So saying, she pushed the light beacon into his hand and pushed him toward the direction that Z-man lay. Lifting her blaster once more, she fended off several more spiders that had dropped from the roof. Already, the chamber was fast filling with great black spiders. The stranger had been forced back out the corridor whence he emerged, and she could hear the sound of gunfire from beyond the bustling black forms.
Gimli was in his element, his axe cleaving the flesh of these lesser monsters with far more ease than its former efforts to scratch the hide of Shelob. But he was only one; and they were many; and the ever increasing number of bodies began to close in around him, cutting him off from his allies.
"Clear the way for us, Eos," Tanith commanded the Umbreon. Then she called to her Scizor, "Tachi, get Gimli out of there! Go supersonic!"

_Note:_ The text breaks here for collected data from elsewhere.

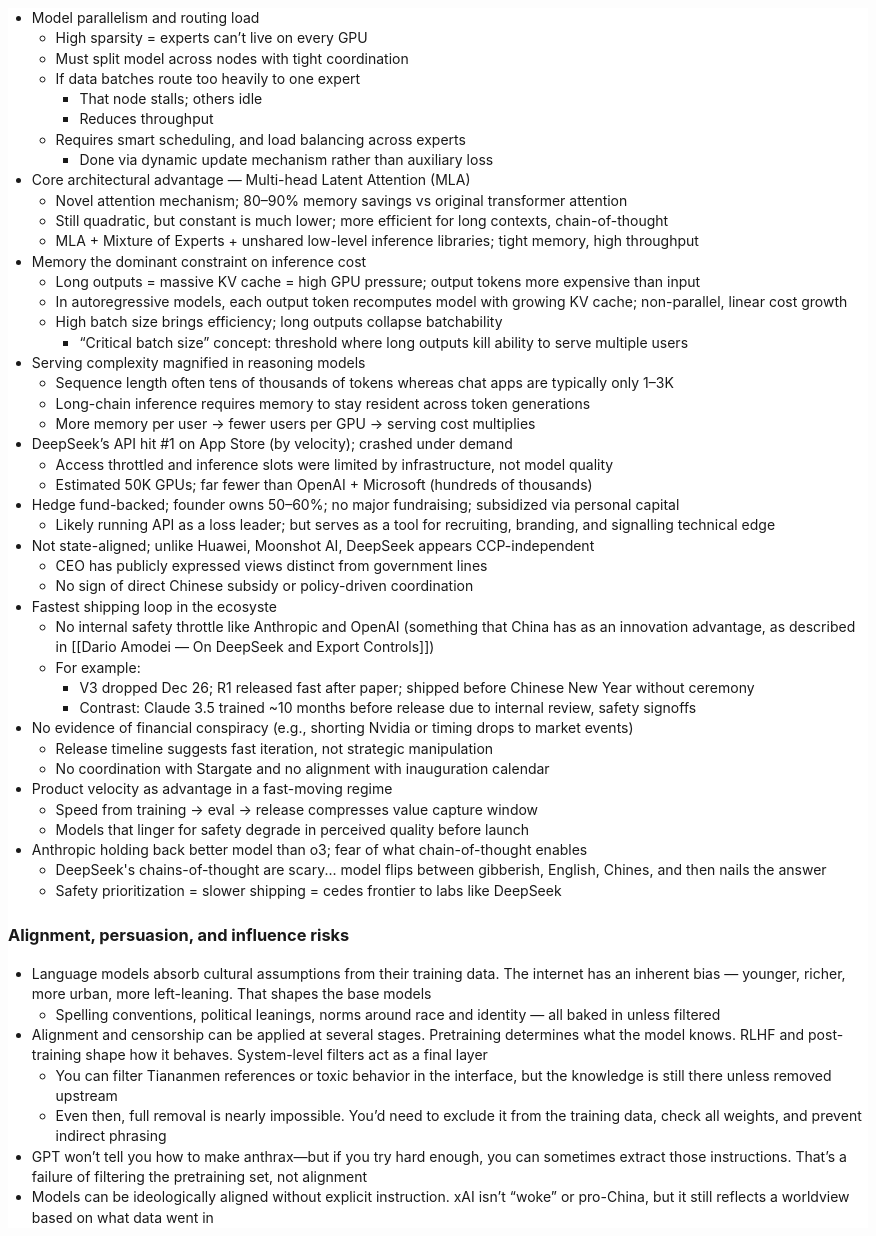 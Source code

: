 - Model parallelism and routing load
    - High sparsity = experts can’t live on every GPU
    - Must split model across nodes with tight coordination
    - If data batches route too heavily to one expert
        - That node stalls; others idle
        - Reduces throughput
    - Requires smart scheduling, and load balancing across experts
        - Done via dynamic update mechanism rather than auxiliary loss
- Core architectural advantage — Multi-head Latent Attention (MLA)
    - Novel attention mechanism; 80–90% memory savings vs original transformer attention
    - Still quadratic, but constant is much lower; more efficient for long contexts, chain-of-thought
    - MLA + Mixture of Experts + unshared low-level inference libraries; tight memory, high throughput
- Memory the dominant constraint on inference cost
    - Long outputs = massive KV cache = high GPU pressure; output tokens more expensive than input
    - In autoregressive models, each output token recomputes model with growing KV cache; non-parallel, linear cost growth
    - High batch size brings efficiency; long outputs collapse batchability
        - “Critical batch size” concept: threshold where long outputs kill ability to serve multiple users
- Serving complexity magnified in reasoning models
    - Sequence length often tens of thousands of tokens whereas chat apps are typically only 1–3K
    - Long-chain inference requires memory to stay resident across token generations
    - More memory per user → fewer users per GPU → serving cost multiplies
- DeepSeek’s API hit #1 on App Store (by velocity); crashed under demand
    - Access throttled and inference slots were limited by infrastructure, not model quality
    - Estimated 50K GPUs; far fewer than OpenAI + Microsoft (hundreds of thousands)
- Hedge fund-backed; founder owns 50–60%; no major fundraising; subsidized via personal capital
    - Likely running API as a loss leader; but serves as a tool for recruiting, branding, and signalling technical edge
- Not state-aligned; unlike Huawei, Moonshot AI, DeepSeek appears CCP-independent
    - CEO has publicly expressed views distinct from government lines
    - No sign of direct Chinese subsidy or policy-driven coordination
- Fastest shipping loop in the ecosyste
    - No internal safety throttle like Anthropic and OpenAI (something that China has as an innovation advantage, as described in [[Dario Amodei — On DeepSeek and Export Controls]])
    - For example:
	    - V3 dropped Dec 26; R1 released fast after paper; shipped before Chinese New Year without ceremony
	    - Contrast: Claude 3.5 trained ~10 months before release due to internal review, safety signoffs
- No evidence of financial conspiracy (e.g., shorting Nvidia or timing drops to market events)
    - Release timeline suggests fast iteration, not strategic manipulation
    - No coordination with Stargate and no alignment with inauguration calendar
- Product velocity as advantage in a fast-moving regime
    - Speed from training → eval → release compresses value capture window
    - Models that linger for safety degrade in perceived quality before launch
- Anthropic holding back better model than o3; fear of what chain-of-thought enables
    - DeepSeek's chains-of-thought are scary... model flips between gibberish, English, Chines, and then nails the answer
    - Safety prioritization = slower shipping = cedes frontier to labs like DeepSeek

### Alignment, persuasion, and influence risks
- Language models absorb cultural assumptions from their training data. The internet has an inherent bias — younger, richer, more urban, more left-leaning. That shapes the base models
    - Spelling conventions, political leanings, norms around race and identity — all baked in unless filtered
- Alignment and censorship can be applied at several stages. Pretraining determines what the model knows. RLHF and post-training shape how it behaves. System-level filters act as a final layer
    - You can filter Tiananmen references or toxic behavior in the interface, but the knowledge is still there unless removed upstream
    - Even then, full removal is nearly impossible. You’d need to exclude it from the training data, check all weights, and prevent indirect phrasing
- GPT won’t tell you how to make anthrax—but if you try hard enough, you can sometimes extract those instructions. That’s a failure of filtering the pretraining set, not alignment
- Models can be ideologically aligned without explicit instruction. xAI isn’t “woke” or pro-China, but it still reflects a worldview based on what data went in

Legolas had picked up Z-man in one arm, and was making his way out of the chamber. Eos ran before him, using his Confusion Ray to clear the path. Behind him, Tanith fired another round of blasts at the spiders that sought to pursue them.
Meanwhile, there was a loud BOOM in the room as a metallic blur swepted into the midst of the spiders. The shockwave of Tachi's wings sent the spiders flying back, and the canny Scizor took the chance to seize Gimli in his clamps and soar above the black bodies that surrounded them, zooming out of the chamber at nigh the speed of sound.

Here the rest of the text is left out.